In France, possessing a hearty appetite is considered not just a quality but almost a heroic trait. The act of eating transcends mere sustenance; it engages all the senses. From the enticing aroma of a well-prepared dish to the sizzle of a steak and the crave-inducing crunch of a baguette, indulging in the various sensory dimensions of a delightful French meal is akin to expressing a refined artistic judgment.
Tran Anh Hung’s “The Taste of Things,” a 19th-century French romance, draws power from this understanding of food’s transcendence. Recently released in theaters in France and scheduled for a screening at New York’s Museum of Modern Art on Nov. 10, the film revolves around Dodin (Benoît Magimel), a distinguished gourmand, and his exceptionally talented chef, Eugénie (Juliette Binoche). Living in the idyllic French countryside, they collaborate on creating lavish meals for themselves and Dodin’s circle of food enthusiasts. Their lives orbit entirely around the cultivation and crafting of these sumptuous dishes, a focus emphasized through extensive, intricate cooking scenes.
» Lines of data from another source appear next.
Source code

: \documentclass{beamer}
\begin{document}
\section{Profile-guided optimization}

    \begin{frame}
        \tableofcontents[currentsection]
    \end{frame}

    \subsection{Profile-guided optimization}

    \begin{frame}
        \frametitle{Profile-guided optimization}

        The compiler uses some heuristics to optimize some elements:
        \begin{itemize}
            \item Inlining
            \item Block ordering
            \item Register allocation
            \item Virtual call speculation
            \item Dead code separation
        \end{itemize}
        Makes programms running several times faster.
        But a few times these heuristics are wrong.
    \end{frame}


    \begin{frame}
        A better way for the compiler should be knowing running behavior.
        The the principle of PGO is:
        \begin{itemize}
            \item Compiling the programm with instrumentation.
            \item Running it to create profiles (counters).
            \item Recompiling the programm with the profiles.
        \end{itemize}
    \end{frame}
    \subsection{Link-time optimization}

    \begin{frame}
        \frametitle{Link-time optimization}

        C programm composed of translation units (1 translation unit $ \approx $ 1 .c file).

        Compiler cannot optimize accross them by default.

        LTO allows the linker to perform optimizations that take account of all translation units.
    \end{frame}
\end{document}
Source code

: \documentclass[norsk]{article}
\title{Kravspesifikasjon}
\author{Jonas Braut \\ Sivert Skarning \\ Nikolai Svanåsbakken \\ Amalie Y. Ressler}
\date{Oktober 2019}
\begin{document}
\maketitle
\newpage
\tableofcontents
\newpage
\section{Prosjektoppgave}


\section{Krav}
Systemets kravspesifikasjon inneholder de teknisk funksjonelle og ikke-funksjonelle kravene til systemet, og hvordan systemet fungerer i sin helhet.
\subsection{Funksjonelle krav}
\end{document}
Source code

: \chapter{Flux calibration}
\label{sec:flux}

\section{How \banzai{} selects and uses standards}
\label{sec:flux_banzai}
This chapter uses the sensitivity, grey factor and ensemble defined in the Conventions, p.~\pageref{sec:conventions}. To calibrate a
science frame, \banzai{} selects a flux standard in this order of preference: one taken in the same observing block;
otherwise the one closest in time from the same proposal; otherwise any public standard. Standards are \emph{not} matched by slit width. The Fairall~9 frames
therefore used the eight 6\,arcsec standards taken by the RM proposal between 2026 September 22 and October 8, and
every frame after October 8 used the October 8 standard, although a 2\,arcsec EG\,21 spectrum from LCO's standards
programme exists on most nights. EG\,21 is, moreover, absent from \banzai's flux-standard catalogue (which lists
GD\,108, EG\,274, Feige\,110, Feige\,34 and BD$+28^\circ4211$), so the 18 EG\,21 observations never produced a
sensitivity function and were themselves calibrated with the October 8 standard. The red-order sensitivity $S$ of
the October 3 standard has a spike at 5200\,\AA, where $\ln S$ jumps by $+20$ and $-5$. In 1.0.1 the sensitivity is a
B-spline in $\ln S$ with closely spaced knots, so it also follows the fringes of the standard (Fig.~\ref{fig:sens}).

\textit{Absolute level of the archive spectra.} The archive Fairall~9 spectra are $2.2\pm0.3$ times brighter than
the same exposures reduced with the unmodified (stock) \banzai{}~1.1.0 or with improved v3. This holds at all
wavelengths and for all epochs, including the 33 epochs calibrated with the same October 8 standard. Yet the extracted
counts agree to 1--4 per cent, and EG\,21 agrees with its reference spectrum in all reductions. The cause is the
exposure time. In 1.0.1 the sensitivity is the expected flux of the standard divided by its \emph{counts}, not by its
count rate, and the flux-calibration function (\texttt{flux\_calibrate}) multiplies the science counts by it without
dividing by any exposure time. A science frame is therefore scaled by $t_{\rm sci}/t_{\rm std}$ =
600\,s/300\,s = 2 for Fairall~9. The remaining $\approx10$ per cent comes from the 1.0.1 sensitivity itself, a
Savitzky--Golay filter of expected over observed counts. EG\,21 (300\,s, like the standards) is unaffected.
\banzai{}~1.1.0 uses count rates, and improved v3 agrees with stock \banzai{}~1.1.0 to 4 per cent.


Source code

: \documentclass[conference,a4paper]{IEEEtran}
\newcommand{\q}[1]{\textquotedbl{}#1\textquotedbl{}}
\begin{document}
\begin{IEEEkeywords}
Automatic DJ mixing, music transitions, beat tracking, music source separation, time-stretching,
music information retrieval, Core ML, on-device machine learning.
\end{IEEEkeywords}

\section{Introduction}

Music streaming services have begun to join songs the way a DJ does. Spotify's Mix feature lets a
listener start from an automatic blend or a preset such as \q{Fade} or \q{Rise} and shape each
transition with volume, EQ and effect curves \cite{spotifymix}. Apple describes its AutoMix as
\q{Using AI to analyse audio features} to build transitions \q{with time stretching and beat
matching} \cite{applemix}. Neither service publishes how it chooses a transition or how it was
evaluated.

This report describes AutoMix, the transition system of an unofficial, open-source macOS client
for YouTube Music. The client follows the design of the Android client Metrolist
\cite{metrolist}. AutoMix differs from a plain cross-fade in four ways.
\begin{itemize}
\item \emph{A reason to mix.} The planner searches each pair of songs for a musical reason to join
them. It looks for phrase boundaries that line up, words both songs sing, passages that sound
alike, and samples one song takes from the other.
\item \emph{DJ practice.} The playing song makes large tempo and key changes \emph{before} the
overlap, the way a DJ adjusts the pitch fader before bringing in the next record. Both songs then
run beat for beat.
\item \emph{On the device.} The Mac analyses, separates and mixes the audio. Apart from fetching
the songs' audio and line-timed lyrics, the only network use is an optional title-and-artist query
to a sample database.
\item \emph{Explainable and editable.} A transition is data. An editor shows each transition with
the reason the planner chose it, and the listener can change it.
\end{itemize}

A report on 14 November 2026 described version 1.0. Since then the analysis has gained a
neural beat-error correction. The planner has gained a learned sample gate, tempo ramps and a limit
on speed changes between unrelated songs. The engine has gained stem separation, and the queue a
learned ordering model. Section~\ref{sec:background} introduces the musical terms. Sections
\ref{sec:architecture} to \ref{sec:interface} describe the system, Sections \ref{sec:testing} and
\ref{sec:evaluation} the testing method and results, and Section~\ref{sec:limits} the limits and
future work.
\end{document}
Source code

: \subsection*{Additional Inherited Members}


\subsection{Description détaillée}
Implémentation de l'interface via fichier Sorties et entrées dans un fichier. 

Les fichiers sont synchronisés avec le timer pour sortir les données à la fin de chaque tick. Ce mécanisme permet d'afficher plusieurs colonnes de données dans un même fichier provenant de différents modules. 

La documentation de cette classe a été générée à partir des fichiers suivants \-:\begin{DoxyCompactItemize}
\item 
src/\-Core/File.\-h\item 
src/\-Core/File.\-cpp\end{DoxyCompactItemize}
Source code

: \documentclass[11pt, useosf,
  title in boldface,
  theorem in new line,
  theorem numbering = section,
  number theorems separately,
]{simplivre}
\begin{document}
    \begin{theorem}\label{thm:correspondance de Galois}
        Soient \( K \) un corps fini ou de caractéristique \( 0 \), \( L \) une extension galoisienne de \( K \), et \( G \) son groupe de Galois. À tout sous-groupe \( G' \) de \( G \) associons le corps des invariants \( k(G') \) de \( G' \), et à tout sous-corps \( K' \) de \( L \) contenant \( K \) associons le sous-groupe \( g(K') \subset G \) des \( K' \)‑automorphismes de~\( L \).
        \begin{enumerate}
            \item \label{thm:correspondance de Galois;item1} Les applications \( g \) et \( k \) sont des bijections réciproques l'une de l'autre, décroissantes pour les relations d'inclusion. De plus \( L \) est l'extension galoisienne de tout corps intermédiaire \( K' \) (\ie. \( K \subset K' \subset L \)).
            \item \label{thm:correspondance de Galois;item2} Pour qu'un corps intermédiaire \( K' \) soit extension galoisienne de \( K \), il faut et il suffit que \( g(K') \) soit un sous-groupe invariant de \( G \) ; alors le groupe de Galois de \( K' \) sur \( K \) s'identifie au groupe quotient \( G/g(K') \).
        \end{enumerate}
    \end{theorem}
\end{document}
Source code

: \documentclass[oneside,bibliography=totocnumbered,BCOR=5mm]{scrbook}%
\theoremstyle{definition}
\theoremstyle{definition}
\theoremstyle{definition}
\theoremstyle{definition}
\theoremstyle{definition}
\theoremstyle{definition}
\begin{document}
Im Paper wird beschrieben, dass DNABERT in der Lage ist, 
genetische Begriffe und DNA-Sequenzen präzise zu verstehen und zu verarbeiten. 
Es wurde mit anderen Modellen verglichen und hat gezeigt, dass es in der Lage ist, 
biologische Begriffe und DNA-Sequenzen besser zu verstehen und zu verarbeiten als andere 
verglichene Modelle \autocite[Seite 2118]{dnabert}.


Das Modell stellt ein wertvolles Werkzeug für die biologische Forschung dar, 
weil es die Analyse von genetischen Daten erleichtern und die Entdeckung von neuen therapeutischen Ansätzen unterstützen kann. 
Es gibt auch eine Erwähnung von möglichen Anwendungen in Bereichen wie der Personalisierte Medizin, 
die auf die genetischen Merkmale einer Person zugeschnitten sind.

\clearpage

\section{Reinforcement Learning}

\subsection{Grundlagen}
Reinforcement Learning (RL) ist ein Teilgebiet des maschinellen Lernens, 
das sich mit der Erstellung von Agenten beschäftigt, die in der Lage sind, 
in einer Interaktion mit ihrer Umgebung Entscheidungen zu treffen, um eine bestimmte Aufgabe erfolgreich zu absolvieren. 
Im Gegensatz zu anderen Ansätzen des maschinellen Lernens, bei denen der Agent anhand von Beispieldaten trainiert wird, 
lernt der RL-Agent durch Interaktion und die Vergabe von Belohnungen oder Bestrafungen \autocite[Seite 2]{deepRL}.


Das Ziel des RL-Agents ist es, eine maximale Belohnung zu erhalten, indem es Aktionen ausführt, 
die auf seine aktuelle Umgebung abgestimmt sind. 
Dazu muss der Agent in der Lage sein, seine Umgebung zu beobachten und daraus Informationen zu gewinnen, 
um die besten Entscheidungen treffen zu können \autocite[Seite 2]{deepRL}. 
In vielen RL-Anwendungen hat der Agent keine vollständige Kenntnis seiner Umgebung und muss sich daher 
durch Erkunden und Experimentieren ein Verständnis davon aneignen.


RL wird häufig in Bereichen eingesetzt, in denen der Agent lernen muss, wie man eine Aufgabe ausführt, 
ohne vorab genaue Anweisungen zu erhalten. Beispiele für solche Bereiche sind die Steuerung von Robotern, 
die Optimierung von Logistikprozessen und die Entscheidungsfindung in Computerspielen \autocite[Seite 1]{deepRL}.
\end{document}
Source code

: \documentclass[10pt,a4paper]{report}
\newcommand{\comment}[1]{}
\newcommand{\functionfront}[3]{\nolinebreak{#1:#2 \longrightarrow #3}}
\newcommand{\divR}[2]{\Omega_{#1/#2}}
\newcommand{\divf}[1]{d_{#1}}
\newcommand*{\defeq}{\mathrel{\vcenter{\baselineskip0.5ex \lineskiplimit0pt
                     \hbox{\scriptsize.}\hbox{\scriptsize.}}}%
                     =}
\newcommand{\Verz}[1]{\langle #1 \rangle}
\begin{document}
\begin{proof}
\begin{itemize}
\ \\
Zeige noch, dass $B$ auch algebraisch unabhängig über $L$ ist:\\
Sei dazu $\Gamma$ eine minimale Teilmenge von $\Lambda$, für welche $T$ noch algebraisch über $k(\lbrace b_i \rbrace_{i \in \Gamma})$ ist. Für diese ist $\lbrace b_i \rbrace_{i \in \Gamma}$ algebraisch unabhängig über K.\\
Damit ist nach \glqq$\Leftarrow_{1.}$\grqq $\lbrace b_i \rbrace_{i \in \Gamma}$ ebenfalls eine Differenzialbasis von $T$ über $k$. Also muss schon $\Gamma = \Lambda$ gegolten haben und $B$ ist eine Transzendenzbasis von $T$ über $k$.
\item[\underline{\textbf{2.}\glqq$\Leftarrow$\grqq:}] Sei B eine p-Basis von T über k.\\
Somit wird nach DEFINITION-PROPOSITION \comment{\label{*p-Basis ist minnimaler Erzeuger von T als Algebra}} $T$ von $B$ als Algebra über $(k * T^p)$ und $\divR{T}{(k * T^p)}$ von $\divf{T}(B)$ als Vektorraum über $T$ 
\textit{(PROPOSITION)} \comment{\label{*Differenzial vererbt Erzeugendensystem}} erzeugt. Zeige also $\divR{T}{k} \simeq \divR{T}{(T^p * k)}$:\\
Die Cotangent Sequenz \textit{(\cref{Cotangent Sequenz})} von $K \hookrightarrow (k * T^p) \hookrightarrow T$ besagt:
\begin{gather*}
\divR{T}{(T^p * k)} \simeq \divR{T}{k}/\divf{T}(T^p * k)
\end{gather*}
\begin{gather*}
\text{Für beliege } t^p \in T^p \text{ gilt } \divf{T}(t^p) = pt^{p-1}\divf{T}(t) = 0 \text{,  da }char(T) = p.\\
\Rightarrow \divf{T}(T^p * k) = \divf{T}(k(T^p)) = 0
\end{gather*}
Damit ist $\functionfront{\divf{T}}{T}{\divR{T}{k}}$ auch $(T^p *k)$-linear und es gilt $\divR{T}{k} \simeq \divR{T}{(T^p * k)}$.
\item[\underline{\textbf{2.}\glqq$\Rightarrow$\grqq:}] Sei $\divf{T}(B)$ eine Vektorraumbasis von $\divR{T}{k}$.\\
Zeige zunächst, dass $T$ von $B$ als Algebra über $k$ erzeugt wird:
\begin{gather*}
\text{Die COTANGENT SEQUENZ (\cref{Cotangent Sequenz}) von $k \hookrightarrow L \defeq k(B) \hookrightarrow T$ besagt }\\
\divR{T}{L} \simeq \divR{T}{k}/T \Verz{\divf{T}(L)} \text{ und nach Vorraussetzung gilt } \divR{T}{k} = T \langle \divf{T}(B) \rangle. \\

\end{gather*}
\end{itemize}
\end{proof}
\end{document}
Having witnessed “The Taste of Things” at this year’s Cannes Film Festival, the audience’s audible delight echoed through the theater, reminiscent of the reactions to iconic artistic experiences. The joy derived from savoring a delicious meal, or even just witnessing its preparation on a grand screen, elicits a unique pleasure beyond the confines of logic or reason.
French reviews of the film have been mixed. Some, like Clarisse Fabre of Le Monde, found its blissful atmosphere and minimal dramatic tension perplexing and tedious. Others, like Olivier Lamm of Libération, noted that beyond its food-porn allure, the film explores themes of the encroachment of junk food and globalization on French culinary standards.
France takes immense pride in its rich gastronomic tradition and the historical regulation of the quality and authenticity of its wines and produce. The film industry in France, aligning with this cultural pride, often embraces narratives centered around gastronomy. This year, “The Taste of Things” was chosen as the French submission for the Oscar’s best international film category, sparking objections from critics who argued that Justine Triet’s Palme d’Or winner, “Anatomy of a Fall,” was overlooked, possibly due to the political nature of her Cannes acceptance speech.
The portrayal of French devotion to culinary arts has become a bit of an onscreen cliché, with Hollywood often relying on stereotypically French settings in films like “Ratatouille” and “Chocolat.” However, more nuanced explorations of the intersection between politics and fine dining, such as the 1956 French classic “La Traversée de Paris,” offer a more rewarding and complex narrative. In this film, set in Nazi-occupied Paris, the protagonists navigate the challenges of transporting contraband pork, highlighting how political instability affects access to revered foodstuffs and the very spirit of those dedicated to the art of eating.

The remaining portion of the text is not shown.